Den einzigen Ost-Mobilfunkanbieter gibt es noch – dank der Belegschaft

Seit zwei Jahren geht es wieder aufwärts mit der Potsdamer Tangens GmbH. Zwar hat der einzige ostdeutsche Mobilfunkanbieter nur noch 135 000 Kunden – ein Bruchteil von dem, was er kurz nach der Gründung 1999 hatte. Damals telefonierten rund eine Million Menschen nach den Tarifen der Tangens, vor allem in den neuen Bundesländern. Aber immerhin gibt es das Unternehmen mit Sitz in Potsdam noch. Und das obwohl es längst tot gesagt war:

2001 entschlossen sich die Berliner Gesellschafter, Michael und Martin Wegert die Tangens zu verkaufen, so Firmensprecher Jan Junghahn. Dabei sei es der Tangens damals recht gut gegangen, sie sei zahlungsfähig gewesen. Und der Vertrieb der Handy-Verträge über die vorwiegend in den neuen Bundesländern entstandenen Pro-Märkte und die Fotokette, die den Wegert-Brüdern gehörten, schien gesichert. Warum sie die Mobilfunkfirma trotzdem los werden wollten, kann Junghahn heute nicht mehr nachvollziehen und auch bei Pro-Markt konnte niemand diese Frage beantworten. Weil den Wegert-Brüdern die Kaufangebote jedoch zu niedrig waren, beschlossen sie die „ordentliche Abwicklung“. Sie wollten die Tangens schlicht und ergreifend schließen. Ihre damaligen Kunden, die über drei verschiedene Mobilfunknetze telefonierten, mussten sie dafür „an die Netzbetreiber überführen“, so Junghahn. Zwei Betreiber stiegen in die Tarifverträge des Potsdamer Anbieters ein – noch heute kennt Junghahn E-Plus- und Vodafonekunden, die den Yap-Tarif nutzen, ein Produkt der Tangens. Doch einer der Netzbetreiber, die heutige T-Mobile, hatte kein Interesse an den Tangens-Kunden. Und so blieben sie beim Potsdamer Mobilfunkanbieter.

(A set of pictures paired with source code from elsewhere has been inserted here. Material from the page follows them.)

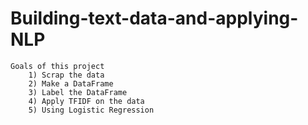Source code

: # Building-text-data-and-applying-NLP
    Goals of this project
        1) Scrap the data
        2) Make a DataFrame
        3) Label the DataFrame
        4) Apply TFIDF on the data
        5) Using Logistic Regression
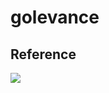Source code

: # golevance

## Reference

![](https://www.educative.io/api/edpresso/shot/4635258232242176/image/5657809267982336)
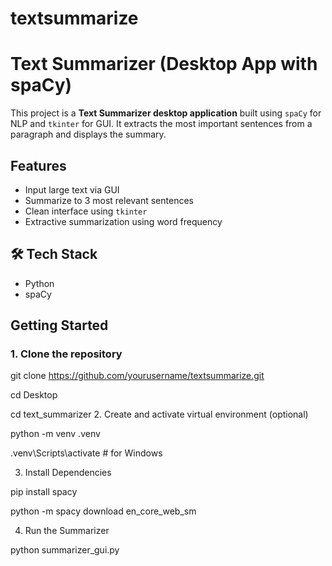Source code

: # textsummarize
#  Text Summarizer (Desktop App with spaCy)

This project is a **Text Summarizer desktop application** built using `spaCy` for NLP and `tkinter` for GUI. It extracts the most important sentences from a paragraph and displays the summary.

##  Features
- Input large text via GUI
- Summarize to 3 most relevant sentences
- Clean interface using `tkinter`
- Extractive summarization using word frequency

## 🛠 Tech Stack
- Python
- spaCy
  

##  Getting Started

### 1. Clone the repository

git clone https://github.com/yourusername/textsummarize.git

cd Desktop

cd text_summarizer
2. Create and activate virtual environment (optional)

python -m venv .venv

.venv\Scripts\activate  # for Windows

3. Install Dependencies
   
pip install spacy

python -m spacy download en_core_web_sm

4. Run the Summarizer
   
python summarizer_gui.py
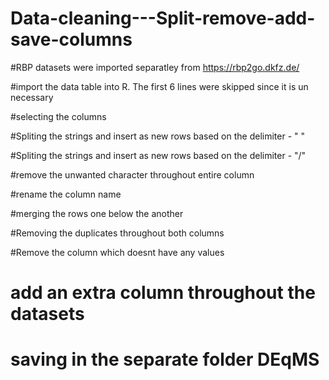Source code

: # Data-cleaning---Split-remove-add-save-columns

#RBP datasets were imported separatley from https://rbp2go.dkfz.de/

#import the data table into R. The first 6 lines were skipped since it is un necessary

#selecting the columns

#Spliting the strings and insert as new rows based on the delimiter - " "

#Spliting the strings and insert as new rows based on the delimiter - "/"

#remove the unwanted character throughout entire column

#rename the column name

#merging the rows one below the another

#Removing the duplicates throughout both columns

#Remove the column which doesnt have any values

# add an extra column throughout the datasets

# saving in the separate folder DEqMS

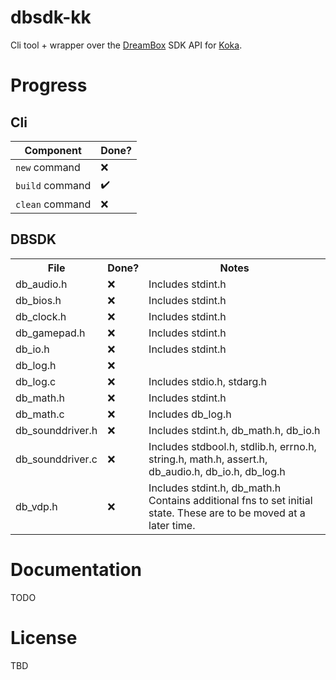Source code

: # dbsdk-kk

Cli tool + wrapper over the [DreamBox](https://dreambox3d.dev) SDK API for
[Koka](https://koka-lang.github.io/koka/doc/index.html).

# Progress

## Cli

|Component      |Done?           |
|---------------|----------------|
|`new` command  |&#x274c;        |
|`build` command|&#x2714;&#xfe0f;|
|`clean` command|&#x274c;        |

## DBSDK

<table>
  <tr> <th>File</th> <th>Done?</th> <th>Notes</th> </tr>
  <tr>
    <td>db_audio.h</td>
    <td>&#x274c;</td>
    <td>Includes stdint.h</td>
  </tr>
  <tr>
    <td>db_bios.h</td>
    <td>&#x274c;</td>
    <td>Includes stdint.h</td>
  </tr>
  <tr>
    <td>db_clock.h</td>
    <td>&#x274c;</td>
    <td>Includes stdint.h</td>
  </tr>
  <tr>
    <td>db_gamepad.h</td>
    <td>&#x274c;</td>
    <td>Includes stdint.h</td>
  </tr>
  <tr>
    <td>db_io.h</td>
    <td>&#x274c;</td>
    <td>Includes stdint.h</td>
  </tr>
  <tr>
    <td>db_log.h</td>
    <td>&#x274c;</td>
    <td></td>
  </tr>
  <tr>
    <td>db_log.c</td>
    <td>&#x274c;</td>
    <td>Includes stdio.h, stdarg.h</td>
  </tr>
  <tr>
    <td>db_math.h</td>
    <td>&#x274c;</td>
    <td>Includes stdint.h</td>
  </tr>
  <tr>
    <td>db_math.c</td>
    <td>&#x274c;</td>
    <td>Includes db_log.h</td>
  </tr>
  <tr>
    <td>db_sounddriver.h</td>
    <td>&#x274c;</td>
    <td>Includes stdint.h, db_math.h, db_io.h</td>
  </tr>
  <tr>
    <td>db_sounddriver.c</td>
    <td>&#x274c;</td>
    <td>Includes stdbool.h, stdlib.h, errno.h, string.h, math.h, assert.h, db_audio.h, db_io.h, db_log.h</td>
  </tr>
  <tr>
    <td>db_vdp.h</td>
    <td>&#x274c;</td>
    <td>
      Includes stdint.h, db_math.h</br>
      Contains additional fns to set initial state. These are to be moved at a later time.
    </td>
  </tr>
</table>

# Documentation

TODO

# License

TBD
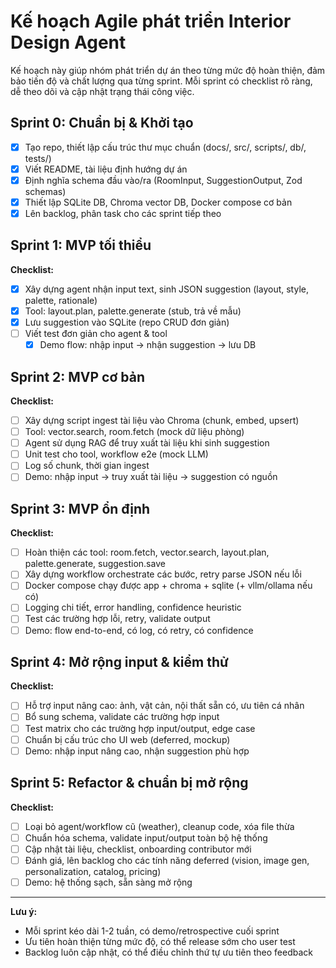 # Kế hoạch Agile phát triển Interior Design Agent
Kế hoạch này giúp nhóm phát triển dự án theo từng mức độ hoàn thiện, đảm bảo tiến độ và chất lượng qua từng sprint.
Mỗi sprint có checklist rõ ràng, dễ theo dõi và cập nhật trạng thái công việc.


## Sprint 0: Chuẩn bị & Khởi tạo
- [x] Tạo repo, thiết lập cấu trúc thư mục chuẩn (docs/, src/, scripts/, db/, tests/)
- [x] Viết README, tài liệu định hướng dự án
- [x] Định nghĩa schema đầu vào/ra (RoomInput, SuggestionOutput, Zod schemas)
- [x] Thiết lập SQLite DB, Chroma vector DB, Docker compose cơ bản
- [x] Lên backlog, phân task cho các sprint tiếp theo

## Sprint 1: MVP tối thiểu
 **Checklist:**
 - [x] Xây dựng agent nhận input text, sinh JSON suggestion (layout, style, palette, rationale)
 - [x] Tool: layout.plan, palette.generate (stub, trả về mẫu)
 - [x] Lưu suggestion vào SQLite (repo CRUD đơn giản)
 - [ ] Viết test đơn giản cho agent & tool
	- [x] Demo flow: nhập input -> nhận suggestion -> lưu DB

## Sprint 2: MVP cơ bản
**Checklist:**
- [ ] Xây dựng script ingest tài liệu vào Chroma (chunk, embed, upsert)
- [ ] Tool: vector.search, room.fetch (mock dữ liệu phòng)
- [ ] Agent sử dụng RAG để truy xuất tài liệu khi sinh suggestion
- [ ] Unit test cho tool, workflow e2e (mock LLM)
- [ ] Log số chunk, thời gian ingest
- [ ] Demo: nhập input -> truy xuất tài liệu -> suggestion có nguồn

## Sprint 3: MVP ổn định
**Checklist:**
- [ ] Hoàn thiện các tool: room.fetch, vector.search, layout.plan, palette.generate, suggestion.save
- [ ] Xây dựng workflow orchestrate các bước, retry parse JSON nếu lỗi
- [ ] Docker compose chạy được app + chroma + sqlite (+ vllm/ollama nếu có)
- [ ] Logging chi tiết, error handling, confidence heuristic
- [ ] Test các trường hợp lỗi, retry, validate output
- [ ] Demo: flow end-to-end, có log, có retry, có confidence

## Sprint 4: Mở rộng input & kiểm thử
**Checklist:**
- [ ] Hỗ trợ input nâng cao: ảnh, vật cản, nội thất sẵn có, ưu tiên cá nhân
- [ ] Bổ sung schema, validate các trường hợp input
- [ ] Test matrix cho các trường hợp input/output, edge case
- [ ] Chuẩn bị cấu trúc cho UI web (deferred, mockup)
- [ ] Demo: nhập input nâng cao, nhận suggestion phù hợp

## Sprint 5: Refactor & chuẩn bị mở rộng
**Checklist:**
- [ ] Loại bỏ agent/workflow cũ (weather), cleanup code, xóa file thừa
- [ ] Chuẩn hóa schema, validate input/output toàn bộ hệ thống
- [ ] Cập nhật tài liệu, checklist, onboarding contributor mới
- [ ] Đánh giá, lên backlog cho các tính năng deferred (vision, image gen, personalization, catalog, pricing)
- [ ] Demo: hệ thống sạch, sẵn sàng mở rộng

---
**Lưu ý:**
- Mỗi sprint kéo dài 1-2 tuần, có demo/retrospective cuối sprint
- Ưu tiên hoàn thiện từng mức độ, có thể release sớm cho user test
- Backlog luôn cập nhật, có thể điều chỉnh thứ tự ưu tiên theo feedback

Mitten in dieser Abwicklungsphase – 99 der 150 Potsdamer Angestellten hatten bereits ihren Job verloren – tauchte 2002 doch noch ein Käufer auf: die Regensburger Adori AG. Doch aufatmen konnte die Belegschaft trotzdem nicht. Der neue Eigentümer, der damals am Neuen Markt für Furore sorgte, investierte nicht wie versprochen in die neu erworbene Potsdamer Tochter. Stattdessen unstetes Management, „jeden Monat hat die Geschäftsführung andere Pläne geschmiedet“, so Junghahn. Mal sollte das Mobilfunkgeschäft groß ausgebaut werden, dann sollte plötzlich Funkdienste zum Kerngeschäft werden. Doch es passierte nichts. Fast „zwei Jahre lang herrschte Stillstand“, erinnert sich Junghahn. Und das obwohl andere Mobilfunkanbieter eine Vielzahl ähnlicher Tarife auf den Markt gebracht hatten. Etwas Neues musste her, da war sich die Belegschaft einig. Nachdem die einst von Wirtschaftsmedien hochgelobte Adori AG inzwischen finanziell angeschlagen war, übernahmen die Mitarbeiter im Herbst 2003 selbst das Ruder. „Eine regelrechte Palastrevolte“, sei das gewesen, erzählt Junghahn, der zu dieser Zeit bereits bei Tangens arbeitete. Allen voran sein Kollege Michael Artschwager. Eigentlich war er damals bei Adori für den Netzausbau zuständig gewesen, nun entwickelte er mit den anderen neue Produkte und suchte Kunden dafür – „hinter dem Rücken der Eigentümer“. Auf diese Weise entstand der „Pay to Call“-Tarif speziell für Handykunden, die sich keiner Bonitätsprüfung unterziehen wollen. Die Nutzer können nur eine festglegte Summe vertelefonieren, bekommen aber eine richtige Rechnung. Tangens seien die ersten am Mobilfunk-Markt gewesen, die das anboten – genauso wie die Möglichkeit zu einem Preis in alle Netze zu telefonieren. Bekannt wurden damit aber andere, so Junghahn. Denn die Tangens habe kein Geld für Werbung gehabt. Die Konkurrenz habe die Ideen kopiert und besser vermarkten können.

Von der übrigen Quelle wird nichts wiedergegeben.